One of the most important effects of integration processes is their encouragement of new specialties that separate from their parent specialties and become organizationally independent to some degree while continuing to increase their degree of epistemic integration […]. This segmentation process […] is one of the most important ways in which new specialties form (p. 5).
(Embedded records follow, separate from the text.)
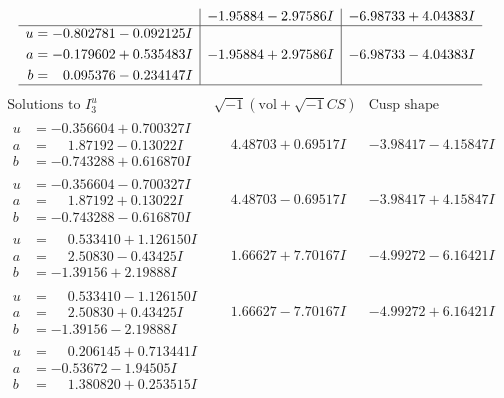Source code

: \documentclass[1p]{elsarticle_modified}
\theoremstyle{definition}
\newcommand{\I}{\sqrt{-1}}
\begin{document}
$$\begin{array}{c|c|c}
 & -1.95884 - 2.97586 I & -6.98733 + 4.04383 I \\ \hline\begin{aligned}
u &= -0.802781 - 0.092125 I \\
a &= -0.179602 + 0.535483 I \\
b &= \phantom{-}0.095376 - 0.234147 I\end{aligned}
 & -1.95884 + 2.97586 I & -6.98733 - 4.04383 I\\
 \hline 
 \end{array}$$\newpage$$\begin{array}{c|c|c}  
\text{Solutions to }I^u_{3}& \I (\text{vol} + \sqrt{-1}CS) & \text{Cusp shape}\\
 \hline 
\begin{aligned}
u &= -0.356604 + 0.700327 I \\
a &= \phantom{-}1.87192 - 0.13022 I \\
b &= -0.743288 + 0.616870 I\end{aligned}
 & \phantom{-}4.48703 + 0.69517 I & -3.98417 - 4.15847 I \\ \hline\begin{aligned}
u &= -0.356604 - 0.700327 I \\
a &= \phantom{-}1.87192 + 0.13022 I \\
b &= -0.743288 - 0.616870 I\end{aligned}
 & \phantom{-}4.48703 - 0.69517 I & -3.98417 + 4.15847 I \\ \hline\begin{aligned}
u &= \phantom{-}0.533410 + 1.126150 I \\
a &= \phantom{-}2.50830 - 0.43425 I \\
b &= -1.39156 + 2.19888 I\end{aligned}
 & \phantom{-}1.66627 + 7.70167 I & -4.99272 - 6.16421 I \\ \hline\begin{aligned}
u &= \phantom{-}0.533410 - 1.126150 I \\
a &= \phantom{-}2.50830 + 0.43425 I \\
b &= -1.39156 - 2.19888 I\end{aligned}
 & \phantom{-}1.66627 - 7.70167 I & -4.99272 + 6.16421 I \\ \hline\begin{aligned}
u &= \phantom{-}0.206145 + 0.713441 I \\
a &= -0.53672 - 1.94505 I \\
b &= \phantom{-}1.380820 + 0.253515 I\end{aligned}

\end{array}$$
\end{document}
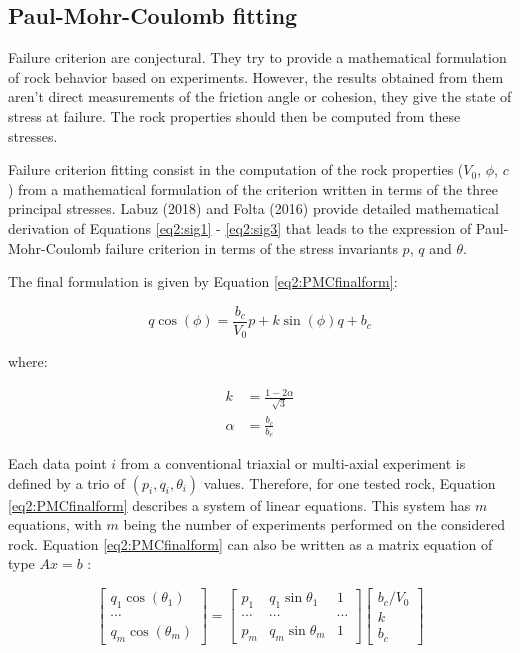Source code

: \subsection{Paul-Mohr-Coulomb fitting }\label{ch2:pmcfit}

Failure criterion are conjectural. They try to provide a mathematical formulation of rock behavior based on experiments. However, the results obtained from them aren’t direct measurements of the friction angle or cohesion, they give the state of stress at failure. The rock properties should then be computed from these stresses.

Failure criterion fitting consist in the computation of the rock properties ($V_0$, $\phi$, $c$ ) from a mathematical formulation of the criterion written in terms of the three principal stresses. Labuz (2018) \cite{Labuz2018} and Folta (2016) \cite{Folta2016} provide detailed mathematical derivation of Equations \ref{eq2:sig1} - \ref{eq2:sig3} that leads to the expression of Paul-Mohr-Coulomb failure criterion in terms of the stress invariants $p$, $q$  and $\theta$. 

The final formulation is given by Equation \ref{eq2:PMCfinalform}:

\begin{equation}\label{eq2:PMCfinalform}
    q\cos(\phi) = \frac{b_c}{V_0}p+k\sin(\phi)q+b_c
\end{equation}

where:

\begin{align}
    k &= \frac{1-2\alpha }{\sqrt{3}}\\
    \alpha &= \frac{b_c}{b_e}
\end{align}

Each data point $i$ from a conventional triaxial or multi-axial experiment is defined by a trio of $(p_i,q_i,\theta_i)$ values. Therefore, for one tested rock, Equation \ref{eq2:PMCfinalform} describes a system of linear equations. This system has $m$  equations, with $m$ being the number of experiments performed on the considered rock. Equation \ref{eq2:PMCfinalform} can also be written as a matrix equation of type $Ax=b$ :

\begin{equation}\label{eq2:mat-eq}
    \left[\begin{array}{c}
    {q_{1} \cos \left(\theta_{1}\right)} \\
    {\cdots} \\
    {q_{m} \cos \left(\theta_{m}\right)}
    \end{array}\right]=\left[\begin{array}{ccc}
    {p_{1}} & {q_{1} \sin \theta_{1}} & {1} \\
    {\cdots} & {\cdots} & {\cdots} \\
    {p_{m}} & {q_{m} \sin \theta_{m}} & {1}
    \end{array}\right]\left[\begin{array}{c}
    {b_{c} / V_{0}} \\
    {k} \\
    {b_{c}}
    \end{array}\right]
\end{equation}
Yet, in the face of such statements, the experts’ open secret is that many preventive actions cannot be accomplished preemptively. In such cases, scientists have to recognize that their scientific knowledge and their capacity for action to prevent, and respond to, major damage is limited, and that a potential future disaster can go way beyond—or simply be very different from—anything for which they had planned. In this process, thinking about resilience could be a way to think the unthinkable, to be attentive to the “other,” and to provide a platform for discussion beyond traditional disciplinary boundaries as well as the long-held scientific/laity divides. and are the criteria that should facing and dealing with a disaster, redefining the figure of the concerned scientist into a knowing subject, grounded in her environment, circulating between the layers of knowledge that, prior, had been used to define the categories of the scientist, the expert, the lay person, or the amateur.